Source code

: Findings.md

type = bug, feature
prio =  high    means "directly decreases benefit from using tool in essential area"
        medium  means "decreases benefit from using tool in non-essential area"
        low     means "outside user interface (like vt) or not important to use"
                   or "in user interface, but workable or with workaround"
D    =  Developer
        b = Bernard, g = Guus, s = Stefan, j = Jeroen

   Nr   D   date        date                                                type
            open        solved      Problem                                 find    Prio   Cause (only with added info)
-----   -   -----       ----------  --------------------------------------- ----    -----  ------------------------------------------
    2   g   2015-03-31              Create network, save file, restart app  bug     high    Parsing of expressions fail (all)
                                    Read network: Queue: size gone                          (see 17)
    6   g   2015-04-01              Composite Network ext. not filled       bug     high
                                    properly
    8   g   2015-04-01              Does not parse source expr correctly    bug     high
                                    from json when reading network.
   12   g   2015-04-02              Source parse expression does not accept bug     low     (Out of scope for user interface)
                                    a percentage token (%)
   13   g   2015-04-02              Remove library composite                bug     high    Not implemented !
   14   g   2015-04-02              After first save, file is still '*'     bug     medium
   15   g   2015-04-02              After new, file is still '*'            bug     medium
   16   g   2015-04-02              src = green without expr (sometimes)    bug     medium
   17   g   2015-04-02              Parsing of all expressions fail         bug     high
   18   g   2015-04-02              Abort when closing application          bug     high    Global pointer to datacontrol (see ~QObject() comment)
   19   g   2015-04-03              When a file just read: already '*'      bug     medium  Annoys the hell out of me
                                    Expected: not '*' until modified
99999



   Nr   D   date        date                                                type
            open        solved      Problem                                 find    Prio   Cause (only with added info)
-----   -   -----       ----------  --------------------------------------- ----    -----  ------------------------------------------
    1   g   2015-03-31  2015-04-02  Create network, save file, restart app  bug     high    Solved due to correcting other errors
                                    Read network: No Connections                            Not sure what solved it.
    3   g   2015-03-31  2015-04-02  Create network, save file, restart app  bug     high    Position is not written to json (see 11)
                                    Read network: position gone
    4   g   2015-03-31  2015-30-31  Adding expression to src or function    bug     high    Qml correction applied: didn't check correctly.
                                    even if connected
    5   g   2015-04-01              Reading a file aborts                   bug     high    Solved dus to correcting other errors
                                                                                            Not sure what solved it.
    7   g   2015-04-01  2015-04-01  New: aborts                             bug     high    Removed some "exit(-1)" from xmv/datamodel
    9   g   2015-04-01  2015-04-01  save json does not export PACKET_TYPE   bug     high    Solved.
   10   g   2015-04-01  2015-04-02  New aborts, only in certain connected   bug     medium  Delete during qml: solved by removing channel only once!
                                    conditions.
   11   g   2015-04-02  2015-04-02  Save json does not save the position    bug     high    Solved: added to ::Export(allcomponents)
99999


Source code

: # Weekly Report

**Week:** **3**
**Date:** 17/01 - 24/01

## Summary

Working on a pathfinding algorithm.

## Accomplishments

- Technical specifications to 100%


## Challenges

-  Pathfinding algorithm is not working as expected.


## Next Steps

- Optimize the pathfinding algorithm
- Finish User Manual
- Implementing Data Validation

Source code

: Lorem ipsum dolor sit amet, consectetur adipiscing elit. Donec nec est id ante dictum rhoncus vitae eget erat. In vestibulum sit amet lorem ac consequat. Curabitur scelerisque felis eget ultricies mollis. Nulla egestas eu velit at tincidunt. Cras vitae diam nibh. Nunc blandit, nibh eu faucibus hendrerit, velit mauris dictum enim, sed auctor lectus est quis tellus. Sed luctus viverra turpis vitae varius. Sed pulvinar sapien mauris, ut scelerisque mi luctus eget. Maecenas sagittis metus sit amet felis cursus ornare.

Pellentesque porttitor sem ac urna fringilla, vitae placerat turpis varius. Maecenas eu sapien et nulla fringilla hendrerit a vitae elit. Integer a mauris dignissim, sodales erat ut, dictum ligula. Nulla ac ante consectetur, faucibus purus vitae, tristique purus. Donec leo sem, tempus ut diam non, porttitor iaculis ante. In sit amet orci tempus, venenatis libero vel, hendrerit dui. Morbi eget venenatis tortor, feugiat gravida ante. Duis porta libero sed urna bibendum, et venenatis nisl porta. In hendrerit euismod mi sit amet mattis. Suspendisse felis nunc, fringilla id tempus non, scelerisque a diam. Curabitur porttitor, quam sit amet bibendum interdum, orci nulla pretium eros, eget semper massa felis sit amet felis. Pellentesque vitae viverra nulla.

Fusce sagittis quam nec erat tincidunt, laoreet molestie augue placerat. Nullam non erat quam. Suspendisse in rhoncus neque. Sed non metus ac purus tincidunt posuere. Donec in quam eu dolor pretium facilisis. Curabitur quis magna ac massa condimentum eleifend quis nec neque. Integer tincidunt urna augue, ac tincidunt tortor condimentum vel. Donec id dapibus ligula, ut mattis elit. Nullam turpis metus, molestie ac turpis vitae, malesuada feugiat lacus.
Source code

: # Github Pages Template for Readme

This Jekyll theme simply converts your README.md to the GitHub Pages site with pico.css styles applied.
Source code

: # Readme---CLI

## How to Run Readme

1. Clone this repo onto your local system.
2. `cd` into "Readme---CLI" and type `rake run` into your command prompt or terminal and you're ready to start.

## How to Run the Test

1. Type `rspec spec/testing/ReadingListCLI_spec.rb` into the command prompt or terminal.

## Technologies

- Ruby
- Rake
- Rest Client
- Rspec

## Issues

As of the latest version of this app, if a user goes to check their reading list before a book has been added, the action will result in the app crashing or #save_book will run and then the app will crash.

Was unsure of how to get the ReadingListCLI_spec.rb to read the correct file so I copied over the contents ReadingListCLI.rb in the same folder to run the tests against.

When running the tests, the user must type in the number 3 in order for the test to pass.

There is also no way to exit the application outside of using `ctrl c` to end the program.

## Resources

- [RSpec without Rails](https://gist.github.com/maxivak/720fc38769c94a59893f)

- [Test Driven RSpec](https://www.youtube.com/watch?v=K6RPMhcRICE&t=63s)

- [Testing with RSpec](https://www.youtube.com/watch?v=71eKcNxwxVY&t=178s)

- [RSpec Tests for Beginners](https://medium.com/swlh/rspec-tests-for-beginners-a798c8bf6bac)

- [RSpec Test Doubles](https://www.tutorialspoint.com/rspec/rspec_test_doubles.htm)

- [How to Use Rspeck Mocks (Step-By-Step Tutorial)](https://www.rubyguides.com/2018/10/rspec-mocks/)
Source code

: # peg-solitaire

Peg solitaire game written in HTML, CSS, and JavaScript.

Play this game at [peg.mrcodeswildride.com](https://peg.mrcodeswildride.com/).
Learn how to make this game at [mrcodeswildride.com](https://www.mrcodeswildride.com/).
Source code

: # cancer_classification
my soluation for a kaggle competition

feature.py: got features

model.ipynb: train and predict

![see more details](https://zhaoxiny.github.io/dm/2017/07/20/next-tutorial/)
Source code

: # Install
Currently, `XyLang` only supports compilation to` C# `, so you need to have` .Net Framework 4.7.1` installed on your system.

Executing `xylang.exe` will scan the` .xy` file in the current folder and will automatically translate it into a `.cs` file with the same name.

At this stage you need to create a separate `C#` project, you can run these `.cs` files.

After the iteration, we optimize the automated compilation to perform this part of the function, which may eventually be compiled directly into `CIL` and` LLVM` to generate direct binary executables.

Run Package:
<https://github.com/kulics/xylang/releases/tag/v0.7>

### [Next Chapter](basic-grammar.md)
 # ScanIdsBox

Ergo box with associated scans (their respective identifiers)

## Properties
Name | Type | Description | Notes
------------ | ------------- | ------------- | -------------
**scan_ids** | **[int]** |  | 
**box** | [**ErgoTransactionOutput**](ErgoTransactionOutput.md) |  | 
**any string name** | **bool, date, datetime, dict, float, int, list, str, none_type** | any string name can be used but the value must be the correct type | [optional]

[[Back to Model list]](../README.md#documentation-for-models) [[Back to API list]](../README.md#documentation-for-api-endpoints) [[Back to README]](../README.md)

========================================================================

* _Task item_
Give only the lines from the one holding "added to ::Export(allcomponents)" through the one holding "felis cursus ornare.", each restated exactly as it appears above.

* _Solved exercise_
   11   g   2015-04-02  2015-04-02  Save json does not save the position    bug     high    Solved: added to ::Export(allcomponents)
99999


Source code

: # Weekly Report

**Week:** **3**
**Date:** 17/01 - 24/01

## Summary

Working on a pathfinding algorithm.

## Accomplishments

- Technical specifications to 100%


## Challenges

-  Pathfinding algorithm is not working as expected.


## Next Steps

- Optimize the pathfinding algorithm
- Finish User Manual
- Implementing Data Validation

Source code

: Lorem ipsum dolor sit amet, consectetur adipiscing elit. Donec nec est id ante dictum rhoncus vitae eget erat. In vestibulum sit amet lorem ac consequat. Curabitur scelerisque felis eget ultricies mollis. Nulla egestas eu velit at tincidunt. Cras vitae diam nibh. Nunc blandit, nibh eu faucibus hendrerit, velit mauris dictum enim, sed auctor lectus est quis tellus. Sed luctus viverra turpis vitae varius. Sed pulvinar sapien mauris, ut scelerisque mi luctus eget. Maecenas sagittis metus sit amet felis cursus ornare.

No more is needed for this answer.